Records START
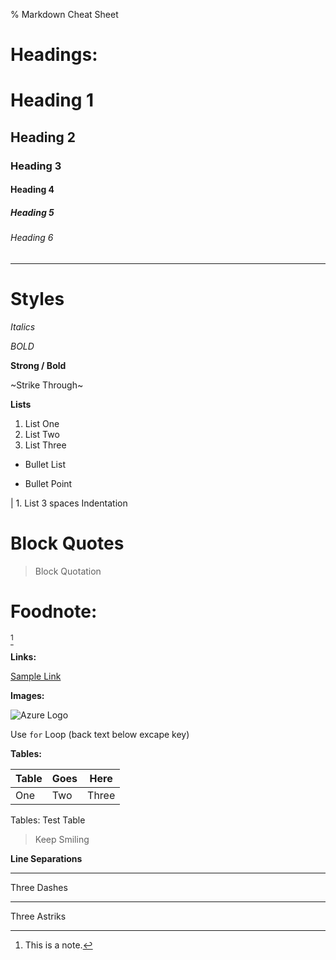 % Markdown Cheat Sheet

# Headings:

# Heading 1
## Heading 2
### Heading 3
#### Heading 4
##### Heading 5
###### Heading 6


---

# Styles

_Italics_

*BOLD*

**Strong / Bold**

~Strike Through~


**Lists**

1. List One
2. List Two
3. List Three

* Bullet List
- Bullet Point

|   1. List 3 spaces Indentation

# Block Quotes

> Block Quotation 

# Foodnote:

[^Note]

[^Note]: This is a note.

**Links:**

[Sample Link](https://samplelink.com)

**Images:**

![Azure Logo](https://estradaci.com/wp-content/uploads/2018/05/Azure-Logo-1024x752.jpg)

Use `for` Loop (back text below excape key)

**Tables:**

|Table|Goes|Here|
|---|---|---|
|One|Two|Three|

Tables: Test Table


>Keep Smiling



**Line Separations**

--- 
Three Dashes

***
Three Astriks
Records END
■ Work to complete: Would you return, unchanged, the lines from the one containing "##### Heading 5" through the end of the entries?

■ Written answer:
##### Heading 5
###### Heading 6


---

# Styles

_Italics_

*BOLD*

**Strong / Bold**

~Strike Through~


**Lists**

1. List One
2. List Two
3. List Three

* Bullet List
- Bullet Point

|   1. List 3 spaces Indentation

# Block Quotes

> Block Quotation 

# Foodnote:

[^Note]

[^Note]: This is a note.

**Links:**

[Sample Link](https://samplelink.com)

**Images:**

![Azure Logo](https://estradaci.com/wp-content/uploads/2018/05/Azure-Logo-1024x752.jpg)

Use `for` Loop (back text below excape key)

**Tables:**

|Table|Goes|Here|
|---|---|---|
|One|Two|Three|

Tables: Test Table


>Keep Smiling



**Line Separations**

--- 
Three Dashes

***
Three Astriks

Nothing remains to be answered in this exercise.